Six Academy Award nominations, two wins, Best Actress Awards from the Boston, Chicago, Las Vegas, Los Angeles, National Society and New York Film Critics, along an award from the Broadcast Film Critics, displayed a complete domination for the actress and her performance.

Cate Blanchett in Tar

If everyone is honest, history could repeat itself as Blanchett’s ferocious, fierce performance as Lydia Tar, hailed as one of the world’s greatest composers and conductors, she is a very challenging woman, with an abusive and narcissistic personality very few close to her, if they get close to her, can tolerate.

She belittles, demotes, viciously attacks, humiliates, and takes absolutely no responsibility for any of it. Genius? Yes, but a deeply damaged and mentally ill woman who keeps the world at a distance lest they discover her secret. The filmmaker, Todd Field, keeps her at a distance too, from the audience so we do not figure her out too quickly, though by the end we have and sadly feel nothing for her. This is a truly repellant character, however gifted, however brilliant she might be in the musical field, but is she a human being you would want to know? No thank you. As one of her students sums her up, “She’s a fucking bitch”.

Rather perfect I thought.

While that might be a fair comment about Lydia Tar, she is also very likely a genius, one who hears music before she conducts it, who understands inherently what she wants from the musicians she is conducting. Blindingly arrogant, she moves through life thinking she cannot ever be wrong, it must be everyone else. To say she is a challenge to even respect, much less like, it an understatement.

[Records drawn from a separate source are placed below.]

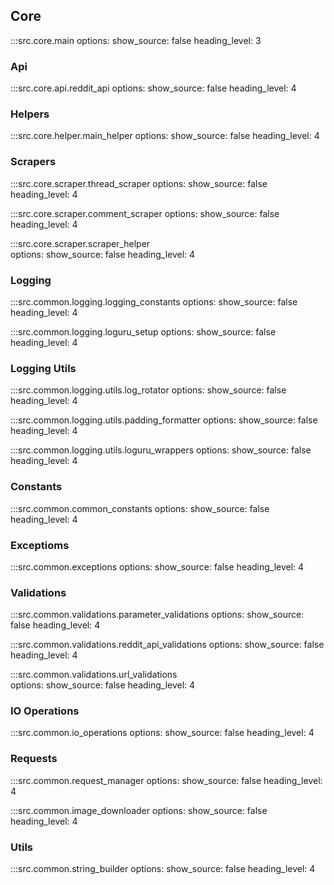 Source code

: ## Core

:::src.core.main
    options:
      show_source: false
      heading_level: 3

### Api
:::src.core.api.reddit_api
    options:
      show_source: false
      heading_level: 4

### Helpers
:::src.core.helper.main_helper
    options:
      show_source: false
      heading_level: 4

### Scrapers
:::src.core.scraper.thread_scraper
    options:
      show_source: false
      heading_level: 4

:::src.core.scraper.comment_scraper 
    options:
      show_source: false
      heading_level: 4

:::src.core.scraper.scraper_helper   
    options:
      show_source: false
      heading_level: 4

### Logging
:::src.common.logging.logging_constants
    options:
      show_source: false
      heading_level: 4

:::src.common.logging.loguru_setup
    options:
      show_source: false
      heading_level: 4

### Logging Utils
:::src.common.logging.utils.log_rotator
    options:
      show_source: false
      heading_level: 4

:::src.common.logging.utils.padding_formatter
    options:
      show_source: false
      heading_level: 4

:::src.common.logging.utils.loguru_wrappers 
    options:
      show_source: false
      heading_level: 4

### Constants
:::src.common.common_constants
    options:
      show_source: false
      heading_level: 4

### Exceptioms
:::src.common.exceptions
    options:
      show_source: false
      heading_level: 4

### Validations
:::src.common.validations.parameter_validations
    options:
      show_source: false
      heading_level: 4

:::src.common.validations.reddit_api_validations 
    options:
      show_source: false
      heading_level: 4

:::src.common.validations.url_validations  
    options:
      show_source: false
      heading_level: 4

### IO Operations
:::src.common.io_operations
    options:
      show_source: false
      heading_level: 4

### Requests
:::src.common.request_manager
    options:
      show_source: false
      heading_level: 4

:::src.common.image_downloader
    options:
      show_source: false
      heading_level: 4

### Utils
:::src.common.string_builder
    options:
      show_source: false
      heading_level: 4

Blanchett reminded me of Robert De Niro in Raging Bull (1980), that bold fearlessness in portraying a character he (and now Blanchett) must have known the audience would dislike, maybe even hate, and refusing to back off, going as deep as they can to create an ugly human being. As gifted as Tar might be, her soul is as black as the liquid she shares her surname with, she is an ugly human being and the actress and director refuse to redeem her. Moving through her life in a fury, she seems seething all the time, and this boils over into her art.

I finished the film numb and have been unable to think about anything else since seeing the picture. If the Academy does not honour her with an Oscar for Best Actress, I am finished with the Oscars forevermore. This is art, dark witchcraft from one of the finest actresses working in modern film and one of the greatest there ever was.

And a shout out to Mr. Field who has not given us a film since Little Children (2006). Please, give us more. You are a brilliant filmmaker from whom I hope to see many more movies. A remarkable achievement sir!